§ **PROBLEM DESCRIPTION**: The answer must be the number of lines in the listing below that contain "search", and nothing else.

§ **RECORDS FOR THE TASK**:
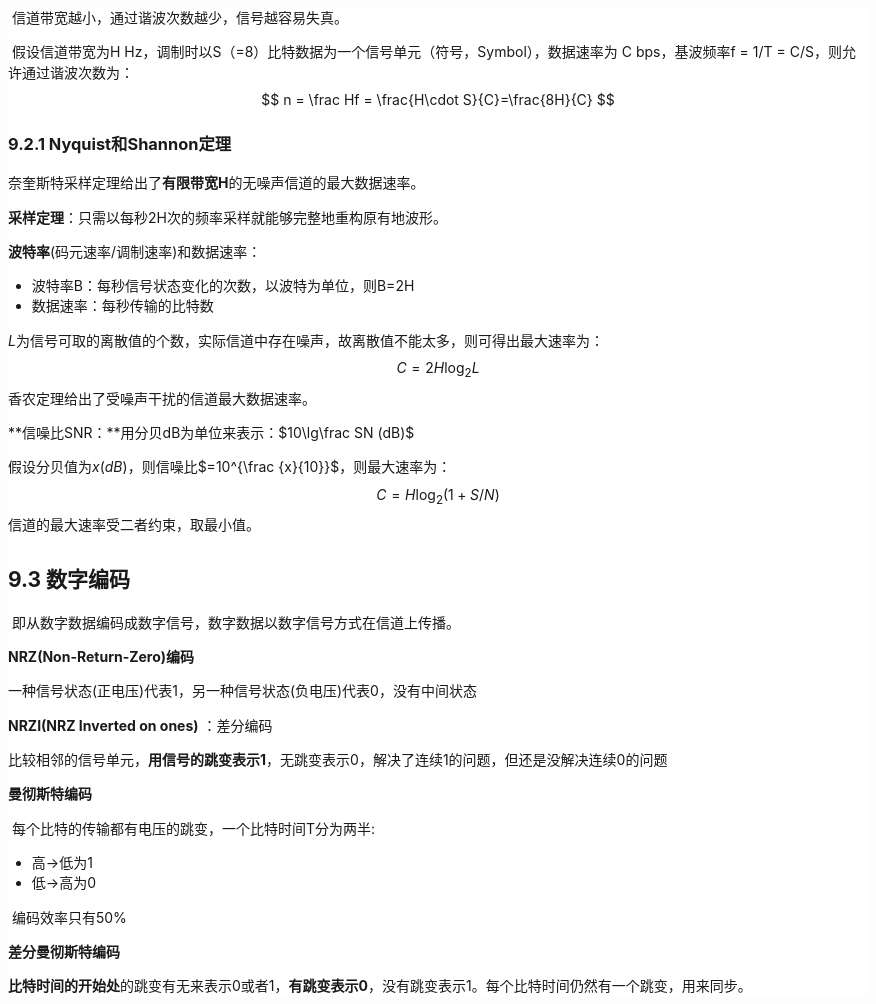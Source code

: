 ​	信道带宽越小，通过谐波次数越少，信号越容易失真。

​	假设信道带宽为H Hz，调制时以S（=8）比特数据为一个信号单元（符号，Symbol），数据速率为 C bps，基波频率f = 1/T = C/S，则允许通过谐波次数为：
$$
n = \frac Hf = \frac{H\cdot S}{C}=\frac{8H}{C}
$$

### 9.2.1 Nyquist和Shannon定理

​	奈奎斯特采样定理给出了**有限带宽H**的无噪声信道的最大数据速率。

**采样定理**：只需以每秒2H次的频率采样就能够完整地重构原有地波形。

**波特率**(码元速率/调制速率)和数据速率：

- 波特率B：每秒信号状态变化的次数，以波特为单位，则B=2H
- 数据速率：每秒传输的比特数

$L$为信号可取的离散值的个数，实际信道中存在噪声，故离散值不能太多，则可得出最大速率为：
$$
C=2H\log_2L
$$
​	香农定理给出了受噪声干扰的信道最大数据速率。

**信噪比SNR：**用分贝dB为单位来表示：$10\lg\frac SN (dB)$

假设分贝值为$x (dB)$，则信噪比$=10^{\frac {x}{10}}$，则最大速率为：
$$
C=H\log_2(1+S/N)
$$
​	信道的最大速率受二者约束，取最小值。

## 9.3 数字编码

​	即从数字数据编码成数字信号，数字数据以数字信号方式在信道上传播。

**NRZ(Non-Return-Zero)编码**

​	一种信号状态(正电压)代表1，另一种信号状态(负电压)代表0，没有中间状态

**NRZI(NRZ Inverted on ones)** ：差分编码

​	比较相邻的信号单元，**用信号的跳变表示1**，无跳变表示0，解决了连续1的问题，但还是没解决连续0的问题

**曼彻斯特编码**

​	每个比特的传输都有电压的跳变，一个比特时间T分为两半:

- 高$\rightarrow$低为1
- 低$\rightarrow$高为0

​	编码效率只有50%

**差分曼彻斯特编码**

​	**比特时间的开始处**的跳变有无来表示0或者1，**有跳变表示0**，没有跳变表示1。每个比特时间仍然有一个跳变，用来同步。
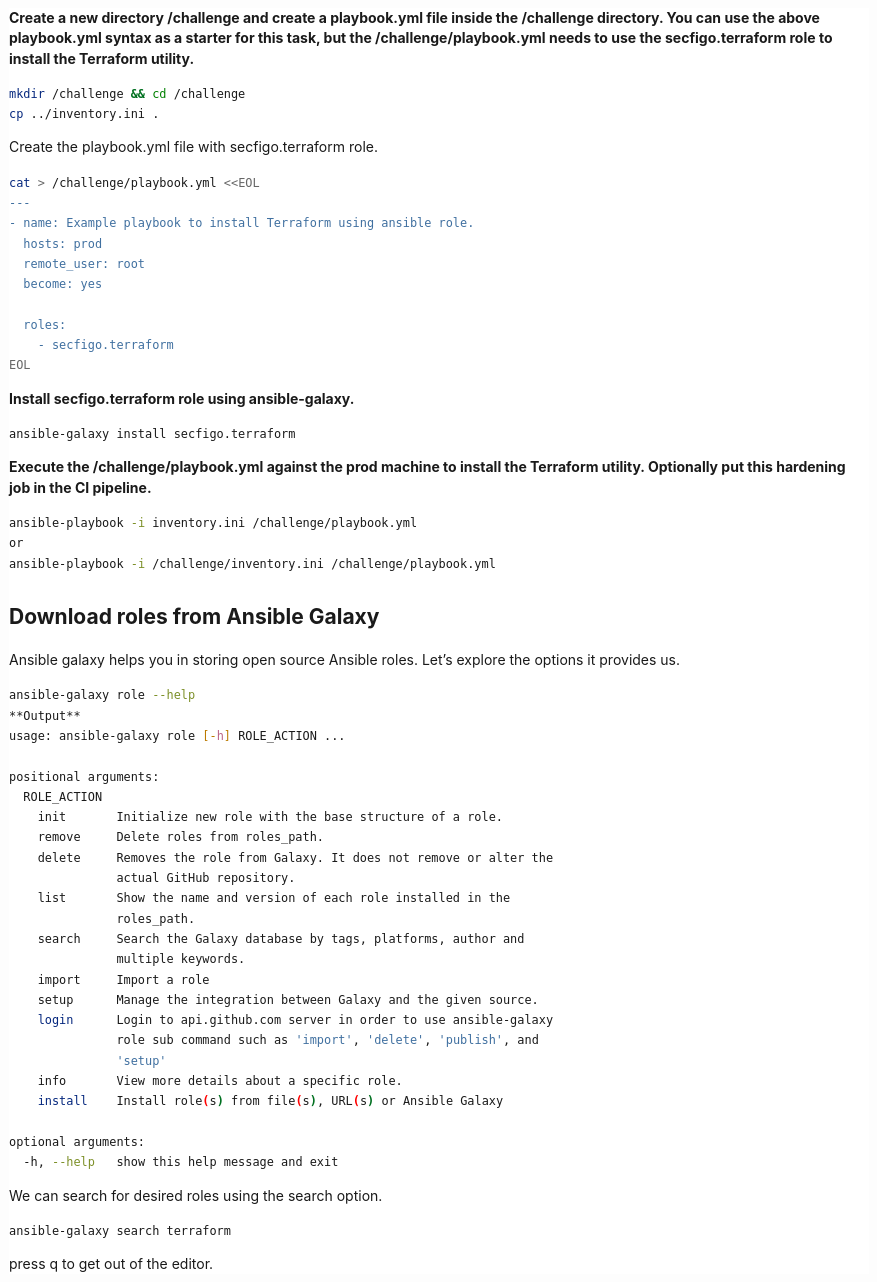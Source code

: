 **Create a new directory /challenge and create a playbook.yml file inside the /challenge directory. You can use the above playbook.yml syntax as a starter for this task, but the /challenge/playbook.yml needs to use the secfigo.terraform role to install the Terraform utility.**
```sh
mkdir /challenge && cd /challenge
cp ../inventory.ini .
```
Create the playbook.yml file with secfigo.terraform role.
```sh
cat > /challenge/playbook.yml <<EOL
---
- name: Example playbook to install Terraform using ansible role.
  hosts: prod
  remote_user: root
  become: yes

  roles:
    - secfigo.terraform
EOL
```
**Install secfigo.terraform role using ansible-galaxy.**
```sh
ansible-galaxy install secfigo.terraform
```
**Execute the /challenge/playbook.yml against the prod machine to install the Terraform utility. Optionally put this hardening job in the CI pipeline.**
```sh
ansible-playbook -i inventory.ini /challenge/playbook.yml
or 
ansible-playbook -i /challenge/inventory.ini /challenge/playbook.yml
```
## Download roles from Ansible Galaxy
Ansible galaxy helps you in storing open source Ansible roles.
Let’s explore the options it provides us.
```sh
ansible-galaxy role --help
**Output**
usage: ansible-galaxy role [-h] ROLE_ACTION ...

positional arguments:
  ROLE_ACTION
    init       Initialize new role with the base structure of a role.
    remove     Delete roles from roles_path.
    delete     Removes the role from Galaxy. It does not remove or alter the
               actual GitHub repository.
    list       Show the name and version of each role installed in the
               roles_path.
    search     Search the Galaxy database by tags, platforms, author and
               multiple keywords.
    import     Import a role
    setup      Manage the integration between Galaxy and the given source.
    login      Login to api.github.com server in order to use ansible-galaxy
               role sub command such as 'import', 'delete', 'publish', and
               'setup'
    info       View more details about a specific role.
    install    Install role(s) from file(s), URL(s) or Ansible Galaxy

optional arguments:
  -h, --help   show this help message and exit
```
We can search for desired roles using the search option.
```sh
ansible-galaxy search terraform
```
press q to get out of the editor.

§ **SOLVED EXERCISE**: 3